As cities are becoming more prone to water scarcity, the government needs to pay heed.

In this file photo, people take turns to collect drinking water from a stone spout at Panipokhari in Kathmandu.

Dharan and Dhulikhel have been in the news recently for a water crisis that has made people from across both cities suffer. In Dharan’s case, it has been suffering from water security issues for 15 years. But the problem has become acute over time and is now becoming one of the biggest worries for its denizens. Dhulikhel and Dharan are situated quite far from each other. While Dhulikhel is just southeast of Kathmandu Valley, Dharan is located in eastern Nepal. But there are similarities between the two; both are towns with a flourishing tourism sector, and they are also thriving medical education hubs. However, the uncontrolled utilisation of natural resources to supply to the demands of an ever-growing population has brought about water shortage problems to these cities.
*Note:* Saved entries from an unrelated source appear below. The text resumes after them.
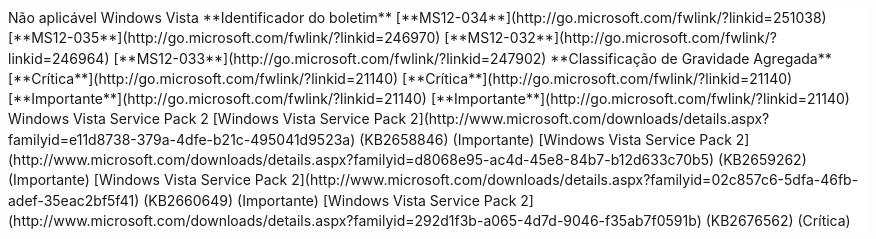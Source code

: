 <td style="border:1px solid black;">
Não aplicável
</td>
</tr>
<tr>
<th colspan="5">
Windows Vista
</th>
</tr>
<tr class="alternateRow">
<td style="border:1px solid black;">
**Identificador do boletim**
</td>
<td style="border:1px solid black;">
[**MS12-034**](http://go.microsoft.com/fwlink/?linkid=251038)
</td>
<td style="border:1px solid black;">
[**MS12-035**](http://go.microsoft.com/fwlink/?linkid=246970)
</td>
<td style="border:1px solid black;">
[**MS12-032**](http://go.microsoft.com/fwlink/?linkid=246964)
</td>
<td style="border:1px solid black;">
[**MS12-033**](http://go.microsoft.com/fwlink/?linkid=247902)
</td>
</tr>
<tr>
<td style="border:1px solid black;">
**Classificação de Gravidade Agregada**
</td>
<td style="border:1px solid black;">
[**Crítica**](http://go.microsoft.com/fwlink/?linkid=21140)
</td>
<td style="border:1px solid black;">
[**Crítica**](http://go.microsoft.com/fwlink/?linkid=21140)
</td>
<td style="border:1px solid black;">
[**Importante**](http://go.microsoft.com/fwlink/?linkid=21140)
</td>
<td style="border:1px solid black;">
[**Importante**](http://go.microsoft.com/fwlink/?linkid=21140)
</td>
</tr>
<tr class="alternateRow">
<td style="border:1px solid black;">
Windows Vista Service Pack 2
</td>
<td style="border:1px solid black;">
[Windows Vista Service Pack 2](http://www.microsoft.com/downloads/details.aspx?familyid=e11d8738-379a-4dfe-b21c-495041d9523a)  
(KB2658846)  
(Importante)  
[Windows Vista Service Pack 2](http://www.microsoft.com/downloads/details.aspx?familyid=d8068e95-ac4d-45e8-84b7-b12d633c70b5)  
(KB2659262)  
(Importante)  
[Windows Vista Service Pack 2](http://www.microsoft.com/downloads/details.aspx?familyid=02c857c6-5dfa-46fb-adef-35eac2bf5f41)  
(KB2660649)  
(Importante)  
[Windows Vista Service Pack 2](http://www.microsoft.com/downloads/details.aspx?familyid=292d1f3b-a065-4d7d-9046-f35ab7f0591b)  
(KB2676562)  
(Crítica)  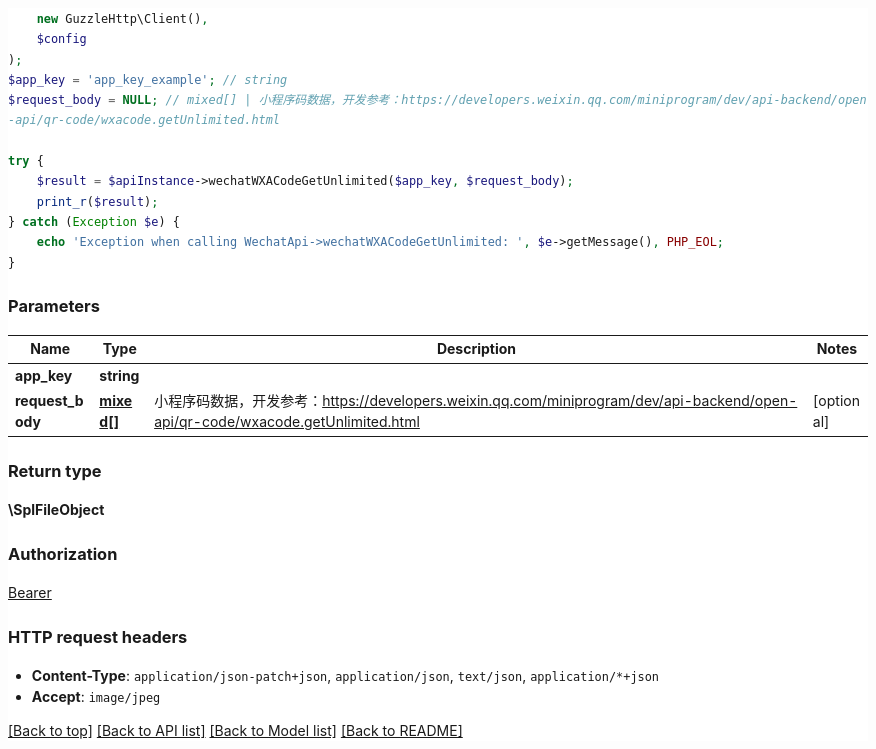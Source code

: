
 ```php
    new GuzzleHttp\Client(),
    $config
);
$app_key = 'app_key_example'; // string
$request_body = NULL; // mixed[] | 小程序码数据，开发参考：https://developers.weixin.qq.com/miniprogram/dev/api-backend/open-api/qr-code/wxacode.getUnlimited.html

try {
    $result = $apiInstance->wechatWXACodeGetUnlimited($app_key, $request_body);
    print_r($result);
} catch (Exception $e) {
    echo 'Exception when calling WechatApi->wechatWXACodeGetUnlimited: ', $e->getMessage(), PHP_EOL;
}
```

### Parameters

| Name | Type | Description  | Notes |
| ------------- | ------------- | ------------- | ------------- |
| **app_key** | **string**|  | |
| **request_body** | [**mixed[]**](../Model/mixed.md)| 小程序码数据，开发参考：https://developers.weixin.qq.com/miniprogram/dev/api-backend/open-api/qr-code/wxacode.getUnlimited.html | [optional] |

### Return type

**\SplFileObject**

### Authorization

[Bearer](../../README.md#Bearer)

### HTTP request headers

- **Content-Type**: `application/json-patch+json`, `application/json`, `text/json`, `application/*+json`
- **Accept**: `image/jpeg`

[[Back to top]](#) [[Back to API list]](../../README.md#endpoints)
[[Back to Model list]](../../README.md#models)
[[Back to README]](../../README.md)
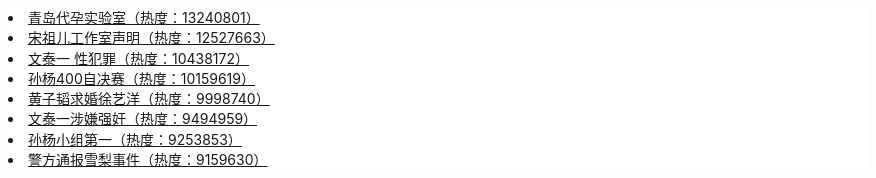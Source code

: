<li>
<a href="https://s.weibo.com/weibo?q=%23%E9%9D%92%E5%B2%9B%E4%BB%A3%E5%AD%95%E5%AE%9E%E9%AA%8C%E5%AE%A4%23" target="weibo">
青岛代孕实验室（热度：13240801）
</a>
</li>

<li>
<a href="https://s.weibo.com/weibo?q=%23%E5%AE%8B%E7%A5%96%E5%84%BF%E5%B7%A5%E4%BD%9C%E5%AE%A4%E5%A3%B0%E6%98%8E%23" target="weibo">
宋祖儿工作室声明（热度：12527663）
</a>
</li>

<li>
<a href="https://s.weibo.com/weibo?q=%23%E6%96%87%E6%B3%B0%E4%B8%80%20%E6%80%A7%E7%8A%AF%E7%BD%AA%23" target="weibo">
文泰一 性犯罪（热度：10438172）
</a>
</li>

<li>
<a href="https://s.weibo.com/weibo?q=%23%E5%AD%99%E6%9D%A8400%E8%87%AA%E5%86%B3%E8%B5%9B%23" target="weibo">
孙杨400自决赛（热度：10159619）
</a>
</li>

<li>
<a href="https://s.weibo.com/weibo?q=%23%E9%BB%84%E5%AD%90%E9%9F%AC%E6%B1%82%E5%A9%9A%E5%BE%90%E8%89%BA%E6%B4%8B%23" target="weibo">
黄子韬求婚徐艺洋（热度：9998740）
</a>
</li>

<li>
<a href="https://s.weibo.com/weibo?q=%23%E6%96%87%E6%B3%B0%E4%B8%80%E6%B6%89%E5%AB%8C%E5%BC%BA%E5%A5%B8%23" target="weibo">
文泰一涉嫌强奸（热度：9494959）
</a>
</li>

<li>
<a href="https://s.weibo.com/weibo?q=%23%E5%AD%99%E6%9D%A8%E5%B0%8F%E7%BB%84%E7%AC%AC%E4%B8%80%23" target="weibo">
孙杨小组第一（热度：9253853）
</a>
</li>

<li>
<a href="https://s.weibo.com/weibo?q=%23%E8%AD%A6%E6%96%B9%E9%80%9A%E6%8A%A5%E9%9B%AA%E6%A2%A8%E4%BA%8B%E4%BB%B6%23" target="weibo">
警方通报雪梨事件（热度：9159630）
</a>
</li>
What’s more, a recent study has found out that providing adequate amount and acceptable quality of water for their residents will be an even bigger challenge in the future. Unplanned urbanisation coupled with the increasing effects of climate change means that water sustainability is turning out to be a major issue.

Droughts and water shortages are not new in the Himalayas. But the haphazard construction of roads and urban sprawl have affected natural recharge points for groundwater. Both Dharan and Dhulikhel are dependent on springs, streams, rivers and groundwater for meeting domestic and commercial water needs. Water scarcity in the face of rapid urbanisation and climate change is now a global issue. The most recent example is that of Chennai—a city in India. Chennai was parched, with the entire state reeling under a debilitating water crisis. Global warming contributing to erratic monsoon caused Chennai to undergo severe drought. Droughts occur slowly as compared to other natural hazards. They start without warning but more often than not, they are a result of human folly. Owing to a skewed idea of development, most of our cities are losing its green cover which, in turn, has led to the loss of groundwater.

Population stress on cities has undoubtedly exacerbated the problems of water availability and management. It is a ticking time bomb. To manage the crisis, a major focus should be on decentralisation. As long as people flock to urban areas in search of better opportunities and access to proper health and education services, cities will keep on getting overcrowded. As a corollary, its natural resources will get abused to the hilt as well. If the population is spread evenly across the country, most cities will not be water-stressed. What’s more, the government must put effective plans in place for revitalising aquifers and introduce mandatory rainwater harvesting for households and commercial buildings.

Proper regulation coupled with inter-departmental cooperation, integrated approach to managing water supplies including drainage and wastewater, as well as, reducing leakage losses can prove effective in addressing water scarcity where the problem has already reared its ugly head. As Nepal is among the most vulnerable countries when it comes to being impacted by climate change, there are enough warning signs to take the issue seriously.